The main objective of this thesis is to improve MT by including discourse-level constraints. In particular, we focus on the translation of the entity mentions. We summarize our contributions in four points. First, we define the evaluation process to assess entity translations (i.e., nouns and pronouns) and propose an automatic metric to measure this phenomenon. Second, we perform a proof-of-concept and analyze how effective it is to include entity coreference resolution (CR) in translation. We conclude that CR significantly helps pronoun translation and boosts the whole translation quality according to human judgment. Third, we focus on the discourse connections at the sentence level. We propose enhancing the sequential model to infer long-term connections by incorporating a ‘self-attention’ mechanism. This mechanism gives direct and selective access to the context. Experiments in different language pairs show that our method outperforms various baselines, and the analysis confirms that the model emphasizes a broader context and captures syntactic-like structures. Fourth, we formulate the problem of document-level NMT and model inter-sentential connections among words with a hierarchical attention mechanism. Experiments on multiple data sets show significant improvement over two strong baselines and conclude that the source and target sides’ contexts are mutually complementary. This set of results confirms that discourse significantly enhances translation quality, verifying our main thesis objective.

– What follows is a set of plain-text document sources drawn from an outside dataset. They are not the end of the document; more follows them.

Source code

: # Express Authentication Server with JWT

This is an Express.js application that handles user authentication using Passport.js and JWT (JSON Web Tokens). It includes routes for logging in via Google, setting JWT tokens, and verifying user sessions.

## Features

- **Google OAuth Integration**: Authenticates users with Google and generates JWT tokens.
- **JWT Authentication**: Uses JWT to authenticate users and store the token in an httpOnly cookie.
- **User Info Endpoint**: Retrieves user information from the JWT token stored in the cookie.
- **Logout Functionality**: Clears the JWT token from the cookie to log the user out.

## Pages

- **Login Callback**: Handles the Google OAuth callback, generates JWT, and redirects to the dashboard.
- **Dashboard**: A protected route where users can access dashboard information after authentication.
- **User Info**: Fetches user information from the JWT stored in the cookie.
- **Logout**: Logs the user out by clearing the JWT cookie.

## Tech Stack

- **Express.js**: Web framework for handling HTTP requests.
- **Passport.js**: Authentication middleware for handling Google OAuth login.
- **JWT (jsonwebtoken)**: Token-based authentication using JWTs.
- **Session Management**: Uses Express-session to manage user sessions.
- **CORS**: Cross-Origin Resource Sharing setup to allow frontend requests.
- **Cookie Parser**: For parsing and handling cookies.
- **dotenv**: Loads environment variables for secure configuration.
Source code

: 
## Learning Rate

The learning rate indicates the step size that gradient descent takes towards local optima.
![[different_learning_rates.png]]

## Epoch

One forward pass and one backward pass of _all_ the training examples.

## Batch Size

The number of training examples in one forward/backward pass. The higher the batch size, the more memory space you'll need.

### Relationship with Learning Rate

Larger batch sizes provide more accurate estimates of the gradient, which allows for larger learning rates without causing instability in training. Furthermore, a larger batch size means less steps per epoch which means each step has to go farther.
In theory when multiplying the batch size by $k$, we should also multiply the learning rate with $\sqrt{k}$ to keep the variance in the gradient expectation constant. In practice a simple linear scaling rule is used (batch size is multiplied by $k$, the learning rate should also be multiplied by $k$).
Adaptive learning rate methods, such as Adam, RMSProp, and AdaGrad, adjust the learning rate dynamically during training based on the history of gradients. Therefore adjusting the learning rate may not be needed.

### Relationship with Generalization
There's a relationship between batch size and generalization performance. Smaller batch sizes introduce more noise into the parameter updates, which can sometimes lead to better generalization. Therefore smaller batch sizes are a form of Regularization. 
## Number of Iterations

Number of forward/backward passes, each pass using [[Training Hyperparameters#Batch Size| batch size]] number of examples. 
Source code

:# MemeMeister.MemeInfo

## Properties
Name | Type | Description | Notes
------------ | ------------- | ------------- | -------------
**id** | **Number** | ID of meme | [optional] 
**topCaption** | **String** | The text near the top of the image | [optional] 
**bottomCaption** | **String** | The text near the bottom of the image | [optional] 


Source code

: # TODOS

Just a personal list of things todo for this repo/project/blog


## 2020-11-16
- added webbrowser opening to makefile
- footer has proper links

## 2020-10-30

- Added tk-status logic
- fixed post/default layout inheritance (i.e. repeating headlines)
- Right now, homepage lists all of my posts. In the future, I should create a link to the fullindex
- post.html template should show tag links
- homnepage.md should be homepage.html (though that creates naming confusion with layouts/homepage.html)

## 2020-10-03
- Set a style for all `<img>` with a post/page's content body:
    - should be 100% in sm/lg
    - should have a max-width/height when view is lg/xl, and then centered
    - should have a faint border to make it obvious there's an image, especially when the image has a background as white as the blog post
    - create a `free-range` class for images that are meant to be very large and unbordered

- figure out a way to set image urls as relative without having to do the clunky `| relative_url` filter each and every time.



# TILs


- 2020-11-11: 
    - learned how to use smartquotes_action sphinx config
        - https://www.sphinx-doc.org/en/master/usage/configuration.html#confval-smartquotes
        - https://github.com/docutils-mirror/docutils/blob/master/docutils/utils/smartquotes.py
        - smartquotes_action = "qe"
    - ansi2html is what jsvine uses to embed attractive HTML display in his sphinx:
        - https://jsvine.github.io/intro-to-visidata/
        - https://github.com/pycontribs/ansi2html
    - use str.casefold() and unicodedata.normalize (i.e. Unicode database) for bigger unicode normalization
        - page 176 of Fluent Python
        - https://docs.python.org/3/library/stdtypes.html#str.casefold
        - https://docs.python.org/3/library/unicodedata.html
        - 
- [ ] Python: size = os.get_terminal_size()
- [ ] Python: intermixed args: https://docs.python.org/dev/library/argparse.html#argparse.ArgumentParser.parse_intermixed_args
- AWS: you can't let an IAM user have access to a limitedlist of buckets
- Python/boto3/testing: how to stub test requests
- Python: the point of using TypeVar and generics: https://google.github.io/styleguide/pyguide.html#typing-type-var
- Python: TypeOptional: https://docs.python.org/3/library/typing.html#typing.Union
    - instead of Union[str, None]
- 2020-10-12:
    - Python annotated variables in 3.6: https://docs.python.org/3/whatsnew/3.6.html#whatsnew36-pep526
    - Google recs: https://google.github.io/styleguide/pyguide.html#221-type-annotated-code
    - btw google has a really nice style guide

Our secondary objective is to improve the CR task by modeling the underlying connections among entities at the document-level. This task is particularly challenging for current neural network models because it requires understanding and reasoning. First, we propose a method to detect entity mentions from partially annotated data. We then proposed to model coreference with a graph of entities encoded in a pre-trained language model as an internal structure. The experiments show that these methods outperform various baselines. CR has the potential to help MT and other text generation tasks by maintaining coherence between the entity mentions.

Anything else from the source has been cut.